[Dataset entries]
|---|
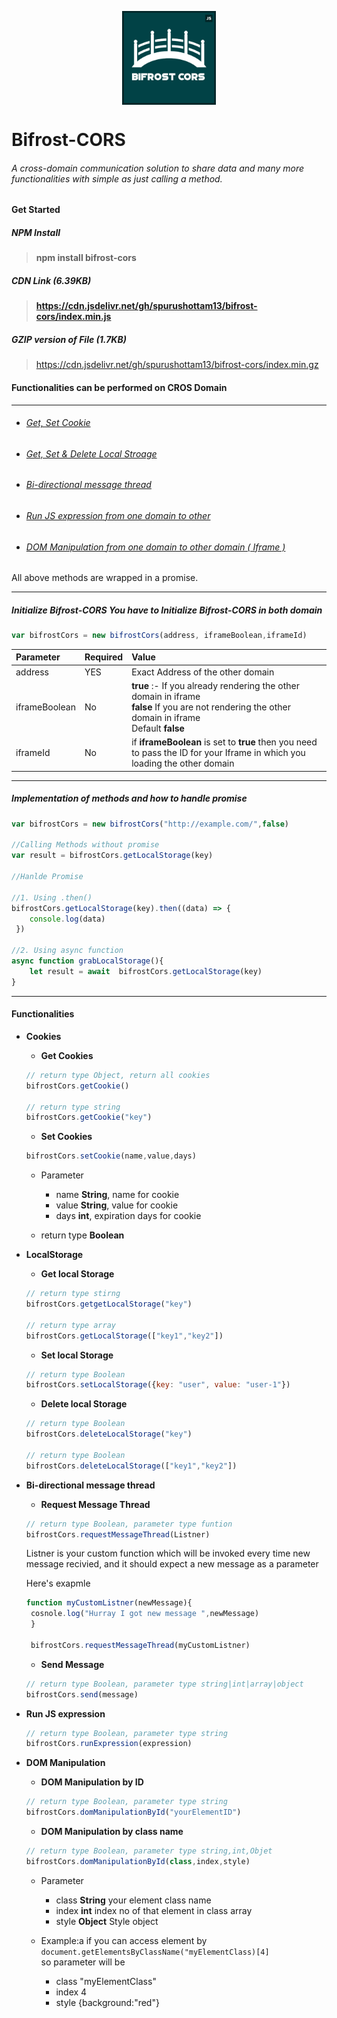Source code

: <p align="center">
<img align="center" src="logo.jpg" width="150px" height="150"/>
</p>

# Bifrost-CORS
###### A cross-domain communication solution to share data and many more  functionalities with simple as just calling a method.

#### Get Started
 ##### NPM Install
> __npm install bifrost-cors__
##### CDN Link (6.39KB)
>__https://cdn.jsdelivr.net/gh/spurushottam13/bifrost-cors/index.min.js__

##### GZIP version of File (1.7KB)
>https://cdn.jsdelivr.net/gh/spurushottam13/bifrost-cors/index.min.gz

#### Functionalities can be performed on CROS Domain
 -------------
 
- ###### [Get, Set Cookie](#cookies)
- ###### [Get, Set & Delete  Local Stroage](#localStorage) 
- ###### [Bi-directional message thread](#bi-directional-message-thread-1)
- ###### [Run JS expression from one domain to other](#run-jS-expression)
- ###### [DOM Manipulation from one domain to other domain ( Iframe )](#dOM-manipulation)

All above methods are wrapped in a promise. 



----
##### Initialize Bifrost-CORS  *You have to Initialize Bifrost-CORS in both domain*
```javascript
var bifrostCors = new bifrostCors(address, iframeBoolean,iframeId)	
```
| Parameter        | Required           | Value  |
| :------------- |:---------------------|:-----|
| address      | YES | Exact Address of the other domain|
| iframeBoolean| No     |  <b>true</b> :- If you already rendering the other domain in iframe <br> <b>false</b> If you are not rendering the other domain in iframe <br> Default <b>false</b> |
| iframeId| No     |  if __iframeBoolean__ is set to __true__ then you need to pass the ID for your Iframe in which you loading the other domain |

---
##### Implementation of methods and how to handle promise
```javascript
var bifrostCors = new bifrostCors("http://example.com/",false)

//Calling Methods without promise
var result = bifrostCors.getLocalStorage(key)

//Hanlde Promise

//1. Using .then()
bifrostCors.getLocalStorage(key).then((data) => {
	console.log(data)
 })

//2. Using async function
async function grabLocalStorage(){
	let result = await  bifrostCors.getLocalStorage(key)
}
```
---
#### Functionalities
* __Cookies__
	* __Get Cookies__
	```javascript
    // return type Object, return all cookies
    bifrostCors.getCookie() 
    
   // return type string
   bifrostCors.getCookie("key")
    ```
    
    * __Set Cookies__
	```javascript
    bifrostCors.setCookie(name,value,days)   
     ```
     * Parameter 
     	* name __String__,  name for cookie
        * value __String__, value for cookie
        * days __int__, expiration days for cookie
        
     * return type __Boolean__
     
* __LocalStorage__	
	* __Get local Storage__
	```javascript
    // return type stirng
    bifrostCors.getgetLocalStorage("key") 
    
    // return type array
    bifrostCors.getLocalStorage(["key1","key2"])
    ```
    
    * __Set local Storage__
	```javascript
    // return type Boolean
    bifrostCors.setLocalStorage({key: "user", value: "user-1"}) 
    ```
    
    * __Delete local Storage__
	```javascript
    // return type Boolean
    bifrostCors.deleteLocalStorage("key") 
    
    // return type Boolean
    bifrostCors.deleteLocalStorage(["key1","key2"])
    ```

* __Bi-directional message thread__
	* __Request Message Thread__
	```javascript
    // return type Boolean, parameter type funtion
    bifrostCors.requestMessageThread(Listner)
    ```
   Listner is your custom function which will be invoked every time new message recivied, and it should expect a new message as a parameter
    
   Here's exapmle
   
   ```javascript
   function myCustomListner(newMessage){
   	cosnole.log("Hurray I got new message ",newMessage)
    }
    
    bifrostCors.requestMessageThread(myCustomListner)
   ```
   
    * __Send Message__
	```javascript
    // return type Boolean, parameter type string|int|array|object
    bifrostCors.send(message)
     ```
     
* __Run JS expression__
	```javascript
    // return type Boolean, parameter type string
    bifrostCors.runExpression(expression)
     ```
* __DOM Manipulation__
	* __DOM Manipulation by ID__
	```javascript
    // return type Boolean, parameter type string
    bifrostCors.domManipulationById("yourElementID")
     ```
    * __DOM Manipulation by class name__
	```javascript
    // return type Boolean, parameter type string,int,Objet
    bifrostCors.domManipulationById(class,index,style)
     ```
  	* Parameter 
     	* class __String__  your element class name
        * index __int__ index no of that element in class array
        * style __Object__ Style object
        
    * Example:a
    if you can access element by 
    ```document.getElementsByClassName("myElementClass)[4]```<br/>
    so parameter will be <br/>
    	* class "myElementClass"
    	* index 4
    	* style {background:"red"}
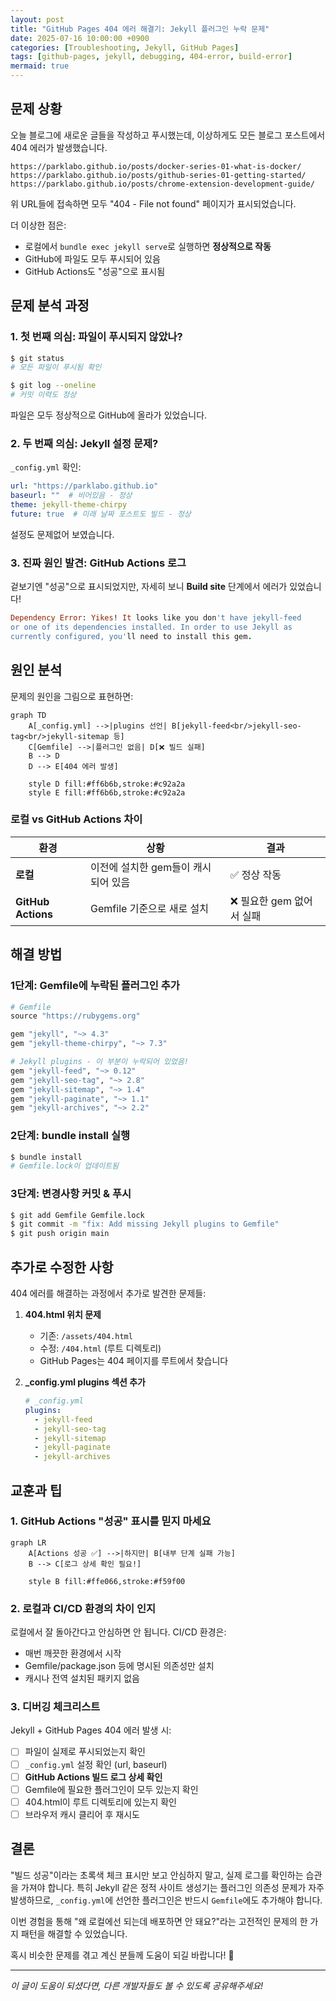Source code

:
 ```yaml
---
layout: post
title: "GitHub Pages 404 에러 해결기: Jekyll 플러그인 누락 문제"
date: 2025-07-16 10:00:00 +0900
categories: [Troubleshooting, Jekyll, GitHub Pages]
tags: [github-pages, jekyll, debugging, 404-error, build-error]
mermaid: true
---
```


## 문제 상황

오늘 블로그에 새로운 글들을 작성하고 푸시했는데, 이상하게도 모든 블로그 포스트에서 404 에러가 발생했습니다. 

```
https://parklabo.github.io/posts/docker-series-01-what-is-docker/
https://parklabo.github.io/posts/github-series-01-getting-started/
https://parklabo.github.io/posts/chrome-extension-development-guide/
```

위 URL들에 접속하면 모두 "404 - File not found" 페이지가 표시되었습니다.

더 이상한 점은:
- 로컬에서 `bundle exec jekyll serve`로 실행하면 **정상적으로 작동**
- GitHub에 파일도 모두 푸시되어 있음
- GitHub Actions도 "성공"으로 표시됨

## 문제 분석 과정

### 1. 첫 번째 의심: 파일이 푸시되지 않았나?

```bash
$ git status
# 모든 파일이 푸시됨 확인

$ git log --oneline
# 커밋 이력도 정상
```

파일은 모두 정상적으로 GitHub에 올라가 있었습니다.

### 2. 두 번째 의심: Jekyll 설정 문제?

`_config.yml` 확인:
```yaml
url: "https://parklabo.github.io"
baseurl: ""  # 비어있음 - 정상
theme: jekyll-theme-chirpy
future: true  # 미래 날짜 포스트도 빌드 - 정상
```

설정도 문제없어 보였습니다.

### 3. 진짜 원인 발견: GitHub Actions 로그

겉보기엔 "성공"으로 표시되었지만, 자세히 보니 **Build site** 단계에서 에러가 있었습니다!

```ruby
Dependency Error: Yikes! It looks like you don't have jekyll-feed 
or one of its dependencies installed. In order to use Jekyll as 
currently configured, you'll need to install this gem.
```

## 원인 분석

문제의 원인을 그림으로 표현하면:

```mermaid
graph TD
    A[_config.yml] -->|plugins 선언| B[jekyll-feed<br/>jekyll-seo-tag<br/>jekyll-sitemap 등]
    C[Gemfile] -->|플러그인 없음| D[❌ 빌드 실패]
    B --> D
    D --> E[404 에러 발생]
    
    style D fill:#ff6b6b,stroke:#c92a2a
    style E fill:#ff6b6b,stroke:#c92a2a
```

### 로컬 vs GitHub Actions 차이

| 환경 | 상황 | 결과 |
|------|------|------|
| **로컬** | 이전에 설치한 gem들이 캐시되어 있음 | ✅ 정상 작동 |
| **GitHub Actions** | Gemfile 기준으로 새로 설치 | ❌ 필요한 gem 없어서 실패 |

## 해결 방법

### 1단계: Gemfile에 누락된 플러그인 추가

```ruby
# Gemfile
source "https://rubygems.org"

gem "jekyll", "~> 4.3"
gem "jekyll-theme-chirpy", "~> 7.3"

# Jekyll plugins - 이 부분이 누락되어 있었음!
gem "jekyll-feed", "~> 0.12"
gem "jekyll-seo-tag", "~> 2.8"
gem "jekyll-sitemap", "~> 1.4"
gem "jekyll-paginate", "~> 1.1"
gem "jekyll-archives", "~> 2.2"
```

### 2단계: bundle install 실행

```bash
$ bundle install
# Gemfile.lock이 업데이트됨
```

### 3단계: 변경사항 커밋 & 푸시

```bash
$ git add Gemfile Gemfile.lock
$ git commit -m "fix: Add missing Jekyll plugins to Gemfile"
$ git push origin main
```

## 추가로 수정한 사항

404 에러를 해결하는 과정에서 추가로 발견한 문제들:

1. **404.html 위치 문제**
   - 기존: `/assets/404.html`
   - 수정: `/404.html` (루트 디렉토리)
   - GitHub Pages는 404 페이지를 루트에서 찾습니다

2. **_config.yml plugins 섹션 추가**
   ```yaml
   # _config.yml
   plugins:
     - jekyll-feed
     - jekyll-seo-tag
     - jekyll-sitemap
     - jekyll-paginate
     - jekyll-archives
   ```

## 교훈과 팁

### 1. GitHub Actions "성공" 표시를 믿지 마세요

```mermaid
graph LR
    A[Actions 성공 ✅] -->|하지만| B[내부 단계 실패 가능]
    B --> C[로그 상세 확인 필요!]
    
    style B fill:#ffe066,stroke:#f59f00
```

### 2. 로컬과 CI/CD 환경의 차이 인지

로컬에서 잘 돌아간다고 안심하면 안 됩니다. CI/CD 환경은:
- 매번 깨끗한 환경에서 시작
- Gemfile/package.json 등에 명시된 의존성만 설치
- 캐시나 전역 설치된 패키지 없음

### 3. 디버깅 체크리스트

Jekyll + GitHub Pages 404 에러 발생 시:

- [ ] 파일이 실제로 푸시되었는지 확인
- [ ] `_config.yml` 설정 확인 (url, baseurl)
- [ ] **GitHub Actions 빌드 로그 상세 확인**
- [ ] Gemfile에 필요한 플러그인이 모두 있는지 확인
- [ ] 404.html이 루트 디렉토리에 있는지 확인
- [ ] 브라우저 캐시 클리어 후 재시도

## 결론

"빌드 성공"이라는 초록색 체크 표시만 보고 안심하지 말고, 실제 로그를 확인하는 습관을 가져야 합니다. 특히 Jekyll 같은 정적 사이트 생성기는 플러그인 의존성 문제가 자주 발생하므로, `_config.yml`에 선언한 플러그인은 반드시 `Gemfile`에도 추가해야 합니다.

이번 경험을 통해 "왜 로컬에선 되는데 배포하면 안 돼요?"라는 고전적인 문제의 한 가지 패턴을 해결할 수 있었습니다. 

혹시 비슷한 문제를 겪고 계신 분들께 도움이 되길 바랍니다! 🚀

---

*이 글이 도움이 되셨다면, 다른 개발자들도 볼 수 있도록 공유해주세요!*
|---|
Task description: Every line above that includes the word "from" must appear in the answer.

Solution to the problem:
- ###### [Run JS expression from one domain to other](#run-jS-expression)
- ###### [DOM Manipulation from one domain to other domain ( Iframe )](#dOM-manipulation)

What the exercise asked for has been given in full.